• [RECORDS SUPPLIED]:
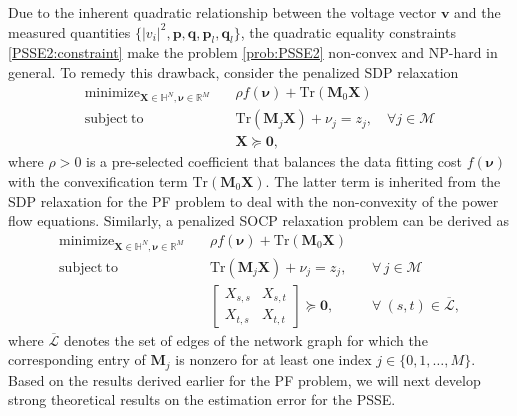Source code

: \documentclass[journal,twoside]{IEEEtran}
\newcommand{\Tr}{\mathrm{Tr}}
\newcommand{\st}{\mathrm{subject~to}}
\newcommand{\bp}{\mathbf{p}}
\newcommand{\bq}{\mathbf{q}}
\newcommand{\bv}{\mathbf{v}}
\newcommand{\bM}{\mathbf{M}}
\newcommand{\bX}{\mathbf{X}}
\newcommand{\bSigma}{\bm{\Sigma}}
\newcommand{\bnu}{\bm{\nu}}
\newcommand{\bmeta}{\bm{\eta}}
\newcommand{\cL}{{\mathcal L}}
\newcommand{\cM}{{\mathcal M}}
\DeclareMathOperator*{\argmin}{arg\,min}
\DeclareMathOperator*{\mini}{\mathrm{minimize}}
\begin{document}

Due to the inherent quadratic relationship between the voltage vector $\bv$ and the measured quantities $\{|v_i|^2,\bp,\bq,\bp_l,\bq_l\}$, the
quadratic equality constraints \eqref{PSSE2:constraint} make the problem \eqref{prob:PSSE2}
non-convex and NP-hard in general. To remedy this drawback, consider the penalized SDP relaxation
\begin{subequations}\label{PSSE-SDPP}
\begin{align}
\mini_{\bX \in \mathbb{H}^N, \bnu \in \mathbb{R}^M}\quad & \rho f(\bnu)+\Tr(\bM_0\bX) \\
\st\quad  &\Tr(\bM_j\bX)+\nu_j = z_j,\quad \forall j\in \cM \\
\quad & \bX \succeq \mathbf{0},
\end{align}
\end{subequations}
where $\rho>0$ is a pre-selected coefficient that balances the data fitting cost $f(\bnu)$ with the convexification term
$\Tr(\bM_0\bX)$.  The latter term is inherited from the SDP relaxation for the PF problem to deal with the non-convexity of the power flow equations. Similarly, a penalized  SOCP relaxation problem can be derived as
\begin{subequations}\label{PSSE-SOCP}
	\begin{align}
	\mini_{\bX \in \mathbb{H}^N, \bnu \in \mathbb{R}^M}\quad &\rho f(\bnu)+\Tr(\bM_0\bX) \label{PSSE-SOCP:obj} \\
	\st\quad  &\Tr(\bM_j\bX)+\nu_j = z_j,\, &&\forall\, j\in \cM \label{PSSE-SOCP:meq} \\
	\quad &
	\begin{bmatrix}
	X_{s,s} & X_{s,t}\\
	X_{t,s} &X_{t,t}
	\end{bmatrix}
	\succeq  \mathbf{0}, &&\forall~(s,t) \in \overline\cL,\label{PSSE-SOCP:cone}
	\end{align}
\end{subequations}
where $\overline \cL$ denotes the set of edges of the network graph for which
the corresponding entry of $\mathbf{M}_{j}$ is nonzero for at least one index $j \in \{0,1,\ldots,M\}$.
Based on the results derived earlier for  the PF problem,
we will next develop strong theoretical results on the estimation error for the PSSE.
\end{document}
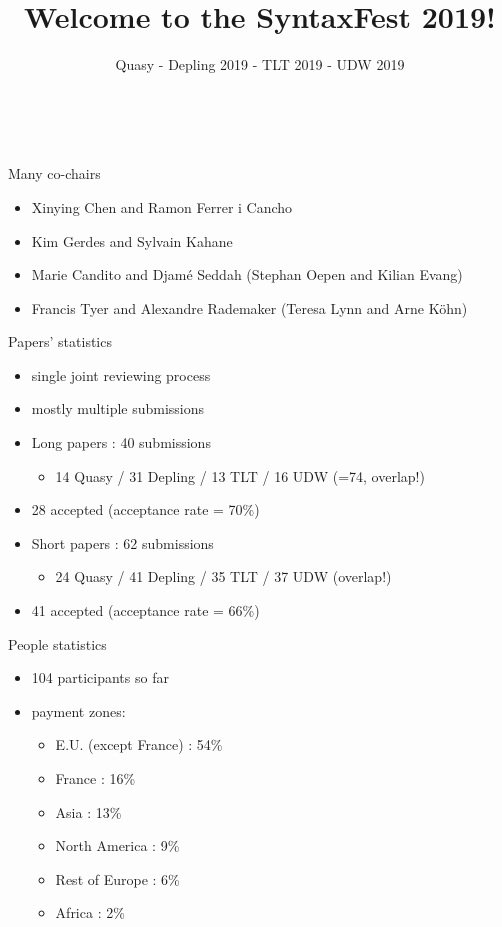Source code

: \documentclass{beamer}
\author{\footnotesize{Quasy - Depling 2019 - TLT 2019 - UDW 2019}}
\title[SyntaxFest 2019 - Paris - 26-30 August]{Welcome to the SyntaxFest 2019!}
\date{\hlcolor{Paris}\\{\ccolor{26-30 August 2019}}}
\begin{document}
\frame[plain]{\titlepage}


\begin{frame}{Many co-chairs}
  \begin{itemize}
    \item Xinying Chen and Ramon Ferrer i Cancho
    \item Kim Gerdes and Sylvain Kahane
    \item Marie Candito and Djamé Seddah (Stephan Oepen and Kilian Evang)
    \item Francis Tyer and Alexandre Rademaker (Teresa Lynn and Arne Köhn)
  \end{itemize}
\end{frame}

\begin{frame}{Papers' statistics}

\begin{itemize}
\item single joint reviewing process
\item mostly multiple submissions
\vspace{2mm}
\item Long papers : 40 submissions
\begin{itemize}
\item 14 Quasy / 31 Depling / 13 TLT / 16 UDW (=74, overlap!)
\end{itemize}
\item 28 accepted (acceptance rate = 70\%)

\item Short papers : 62 submissions
\begin{itemize}
\item 24 Quasy / 41 Depling / 35 TLT / 37 UDW (overlap!)
\end{itemize}
\item 41 accepted (acceptance rate = 66\%)

\end{itemize}

\end{frame}


\begin{frame}{People statistics}

\begin{itemize}
\item 104 participants so far
\item payment zones:
\begin{itemize}
\item E.U. (except France) : 54\%
\item France : 16\%
\item Asia : 13\%
\item North America : 9\%
\item Rest of Europe : 6\%
\item Africa : 2\%
\end{itemize}

\end{itemize}

\end{frame}
\end{document}
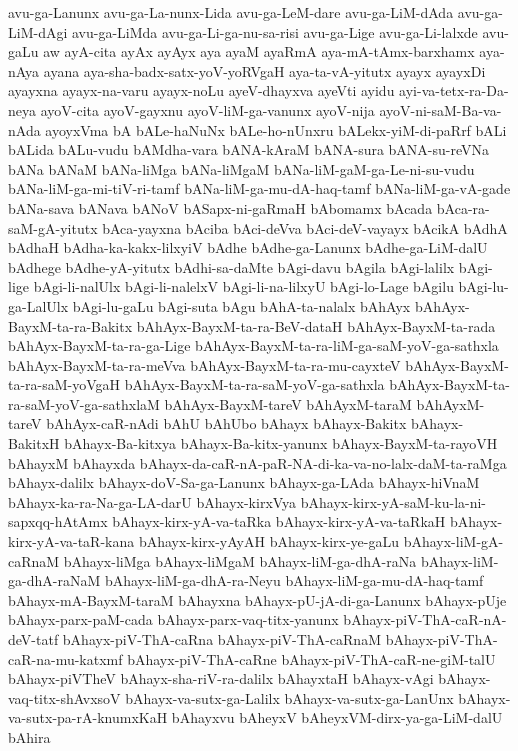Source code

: {avu-ga-Lanunx
avu-ga-La-nunx-Lida
avu-ga-LeM-dare
avu-ga-LiM-dAda
avu-ga-LiM-dAgi
avu-ga-LiMda
avu-ga-Li-ga-nu-sa-risi
avu-ga-Lige
avu-ga-Li-lalxde
avu-gaLu
aw
ayA-cita
ayAx
ayAyx
aya
ayaM
ayaRmA
aya-mA-tAmx-barxhamx
aya-nAya
ayana
aya-sha-badx-satx-yoV-yoRVgaH
aya-ta-vA-yitutx
ayayx
ayayxDi
ayayxna
ayayx-na-varu
ayayx-noLu
ayeV-dhayxva
ayeVti
ayidu
ayi-va-tetx-ra-Da-neya
ayoV-cita
ayoV-gayxnu
ayoV-liM-ga-vanunx
ayoV-nija
ayoV-ni-saM-Ba-va-nAda
ayoyxVma
bA
bALe-haNuNx
bALe-ho-nUnxru
bALekx-yiM-di-paRrf
bALi
bALida
bALu-vudu
bAMdha-vara
bANA-kAraM
bANA-sura
bANA-su-reVNa
bANa
bANaM
bANa-liMga
bANa-liMgaM
bANa-liM-gaM-ga-Le-ni-su-vudu
bANa-liM-ga-mi-tiV-ri-tamf
bANa-liM-ga-mu-dA-haq-tamf
bANa-liM-ga-vA-gade
bANa-sava
bANava
bANoV
bASapx-ni-gaRmaH
bAbomamx
bAcada
bAca-ra-saM-gA-yitutx
bAca-yayxna
bAciba
bAci-deVva
bAci-deV-vayayx
bAcikA
bAdhA
bAdhaH
bAdha-ka-kakx-lilxyiV
bAdhe
bAdhe-ga-Lanunx
bAdhe-ga-LiM-dalU
bAdhege
bAdhe-yA-yitutx
bAdhi-sa-daMte
bAgi-davu
bAgila
bAgi-lalilx
bAgi-lige
bAgi-li-nalUlx
bAgi-li-nalelxV
bAgi-li-na-lilxyU
bAgi-lo-Lage
bAgilu
bAgi-lu-ga-LalUlx
bAgi-lu-gaLu
bAgi-suta
bAgu
bAhA-ta-nalalx
bAhAyx
bAhAyx-BayxM-ta-ra-Bakitx
bAhAyx-BayxM-ta-ra-BeV-dataH
bAhAyx-BayxM-ta-rada
bAhAyx-BayxM-ta-ra-ga-Lige
bAhAyx-BayxM-ta-ra-liM-ga-saM-yoV-ga-sathxla
bAhAyx-BayxM-ta-ra-meVva
bAhAyx-BayxM-ta-ra-mu-cayxteV
bAhAyx-BayxM-ta-ra-saM-yoVgaH
bAhAyx-BayxM-ta-ra-saM-yoV-ga-sathxla
bAhAyx-BayxM-ta-ra-saM-yoV-ga-sathxlaM
bAhAyx-BayxM-tareV
bAhAyxM-taraM
bAhAyxM-tareV
bAhAyx-caR-nAdi
bAhU
bAhUbo
bAhayx
bAhayx-Bakitx
bAhayx-BakitxH
bAhayx-Ba-kitxya
bAhayx-Ba-kitx-yanunx
bAhayx-BayxM-ta-rayoVH
bAhayxM
bAhayxda
bAhayx-da-caR-nA-paR-NA-di-ka-va-no-lalx-daM-ta-raMga
bAhayx-dalilx
bAhayx-doV-Sa-ga-Lanunx
bAhayx-ga-LAda
bAhayx-hiVnaM
bAhayx-ka-ra-Na-ga-LA-darU
bAhayx-kirxVya
bAhayx-kirx-yA-saM-ku-la-ni-sapxqq-hAtAmx
bAhayx-kirx-yA-va-taRka
bAhayx-kirx-yA-va-taRkaH
bAhayx-kirx-yA-va-taR-kana
bAhayx-kirx-yAyAH
bAhayx-kirx-ye-gaLu
bAhayx-liM-gA-caRnaM
bAhayx-liMga
bAhayx-liMgaM
bAhayx-liM-ga-dhA-raNa
bAhayx-liM-ga-dhA-raNaM
bAhayx-liM-ga-dhA-ra-Neyu
bAhayx-liM-ga-mu-dA-haq-tamf
bAhayx-mA-BayxM-taraM
bAhayxna
bAhayx-pU-jA-di-ga-Lanunx
bAhayx-pUje
bAhayx-parx-paM-cada
bAhayx-parx-vaq-titx-yanunx
bAhayx-piV-ThA-caR-nA-deV-tatf
bAhayx-piV-ThA-caRna
bAhayx-piV-ThA-caRnaM
bAhayx-piV-ThA-caR-na-mu-katxmf
bAhayx-piV-ThA-caRne
bAhayx-piV-ThA-caR-ne-giM-talU
bAhayx-piVTheV
bAhayx-sha-riV-ra-dalilx
bAhayxtaH
bAhayx-vAgi
bAhayx-vaq-titx-shAvxsoV
bAhayx-va-sutx-ga-Lalilx
bAhayx-va-sutx-ga-LanUnx
bAhayx-va-sutx-pa-rA-knumxKaH
bAhayxvu
bAheyxV
bAheyxVM-dirx-ya-ga-LiM-dalU
bAhira
}
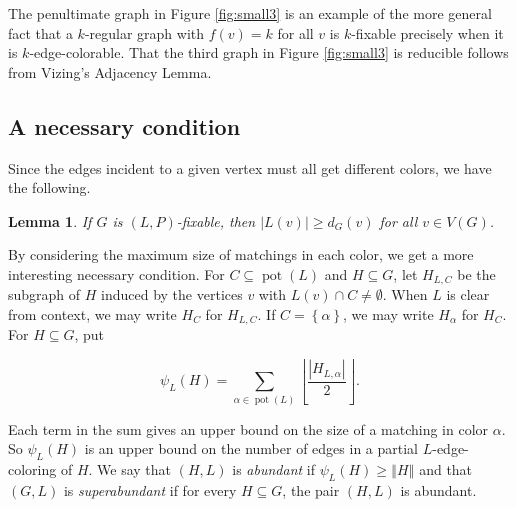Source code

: \documentclass[12pt]{article}
\theoremstyle{plain}
\newtheorem{lem}[thm]{Lemma}
\theoremstyle{definition}
\theoremstyle{remark}
\newcommand{\set}[1]{\left\{ #1 \right\}}
\newcommand{\card}[1]{\left|#1\right|}
\newcommand{\size}[1]{\left\Vert#1\right\Vert}
\newcommand{\floor}[1]{\left\lfloor#1\right\rfloor}
\newcommand{\pot}{\operatorname{pot}}
\begin{document}
The penultimate graph in Figure \ref{fig:small3} is an example of the more
general fact that a $k$-regular graph with $f(v) = k$ for all $v$ is $k$-fixable
precisely when it is $k$-edge-colorable.  That the third graph in Figure
\ref{fig:small3} is reducible follows from Vizing's Adjacency Lemma.
\subsection{A necessary condition}
Since the edges incident to a given vertex must all get different colors, we have the following.

\begin{lem}\label{DegreeNecessaryCondition}
If $G$ is $(L, P)$-fixable, then $|L(v)| \ge d_G(v)$ for all $v \in V(G)$.
\end{lem}

By considering the maximum size of matchings in each color, we get a more interesting necessary condition.
For $C \subseteq \pot(L)$ and $H \subseteq G$, let $H_{L, C}$ be the
subgraph of $H$ induced by the vertices $v$ with $L(v) \cap C \ne \emptyset$. 
When $L$ is clear from context, we may write $H_C$ for $H_{L,C}$. If $C =
\set{\alpha}$, we may write $H_\alpha$ for $H_C$.  For $H \subseteq G$, put

\[\psi_L(H) = \sum_{\alpha \in \pot(L)} \floor{\frac{\card{H_{L, \alpha}}}{2}}.\]

Each term in the sum gives an upper bound on the size of a matching in color
$\alpha$. So $\psi_L(H)$ is an upper bound on the number of edges in a
partial $L$-edge-coloring of $H$.  We say that $(H, L)$ is \emph{abundant} if
$\psi_L(H) \ge \size{H}$ and that $(G,L)$ is \emph{superabundant} if for every
$H \subseteq G$, the pair $(H, L)$ is abundant.  
\end{document}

• [ASSIGNMENT]: Out of the listing above, reproduce exactly the lines from the one with "bAgi-li-na-lilxyU" up to and including the one with "bAhayx-ka-ra-Na-ga-LA-darU".

• [RESULT]:
bAgi-li-na-lilxyU
bAgi-lo-Lage
bAgilu
bAgi-lu-ga-LalUlx
bAgi-lu-gaLu
bAgi-suta
bAgu
bAhA-ta-nalalx
bAhAyx
bAhAyx-BayxM-ta-ra-Bakitx
bAhAyx-BayxM-ta-ra-BeV-dataH
bAhAyx-BayxM-ta-rada
bAhAyx-BayxM-ta-ra-ga-Lige
bAhAyx-BayxM-ta-ra-liM-ga-saM-yoV-ga-sathxla
bAhAyx-BayxM-ta-ra-meVva
bAhAyx-BayxM-ta-ra-mu-cayxteV
bAhAyx-BayxM-ta-ra-saM-yoVgaH
bAhAyx-BayxM-ta-ra-saM-yoV-ga-sathxla
bAhAyx-BayxM-ta-ra-saM-yoV-ga-sathxlaM
bAhAyx-BayxM-tareV
bAhAyxM-taraM
bAhAyxM-tareV
bAhAyx-caR-nAdi
bAhU
bAhUbo
bAhayx
bAhayx-Bakitx
bAhayx-BakitxH
bAhayx-Ba-kitxya
bAhayx-Ba-kitx-yanunx
bAhayx-BayxM-ta-rayoVH
bAhayxM
bAhayxda
bAhayx-da-caR-nA-paR-NA-di-ka-va-no-lalx-daM-ta-raMga
bAhayx-dalilx
bAhayx-doV-Sa-ga-Lanunx
bAhayx-ga-LAda
bAhayx-hiVnaM
bAhayx-ka-ra-Na-ga-LA-darU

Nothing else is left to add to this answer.